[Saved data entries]
########################################
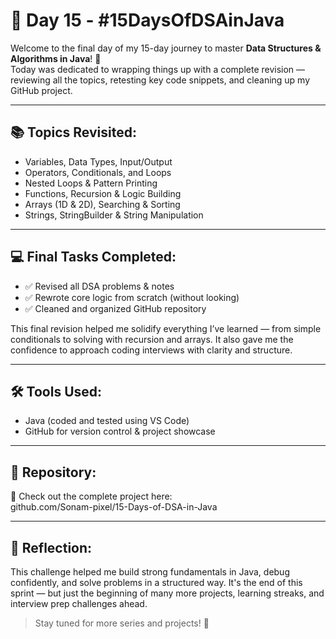# 📘 Day 15 - #15DaysOfDSAinJava

Welcome to the final day of my 15-day journey to master **Data Structures & Algorithms in Java**! 🏁  
Today was dedicated to wrapping things up with a complete revision — reviewing all the topics, retesting key code snippets, and cleaning up my GitHub project.

---

## 📚 Topics Revisited:
- Variables, Data Types, Input/Output
- Operators, Conditionals, and Loops
- Nested Loops & Pattern Printing
- Functions, Recursion & Logic Building
- Arrays (1D & 2D), Searching & Sorting
- Strings, StringBuilder & String Manipulation

---

## 💻 Final Tasks Completed:
- ✅ Revised all DSA problems & notes
- ✅ Rewrote core logic from scratch (without looking)
- ✅ Cleaned and organized GitHub repository

This final revision helped me solidify everything I’ve learned — from simple conditionals to solving with recursion and arrays. It also gave me the confidence to approach coding interviews with clarity and structure.

---

## 🛠 Tools Used:
- Java (coded and tested using VS Code)
- GitHub for version control & project showcase

---

## 📂 Repository:
🔗 Check out the complete project here:  
github.com/Sonam-pixel/15-Days-of-DSA-in-Java

---

## 📌 Reflection:
This challenge helped me build strong fundamentals in Java, debug confidently, and solve problems in a structured way. It's the end of this sprint — but just the beginning of many more projects, learning streaks, and interview prep challenges ahead.

> Stay tuned for more series and projects! 🚀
########################################
Your goal: Transcribe, word for word, every line from the one containing "- GitHub for" through the final line of the entries, and nothing else.

Answer to this exercise:
- GitHub for version control & project showcase

---

## 📂 Repository:
🔗 Check out the complete project here:  
github.com/Sonam-pixel/15-Days-of-DSA-in-Java

---

## 📌 Reflection:
This challenge helped me build strong fundamentals in Java, debug confidently, and solve problems in a structured way. It's the end of this sprint — but just the beginning of many more projects, learning streaks, and interview prep challenges ahead.

> Stay tuned for more series and projects! 🚀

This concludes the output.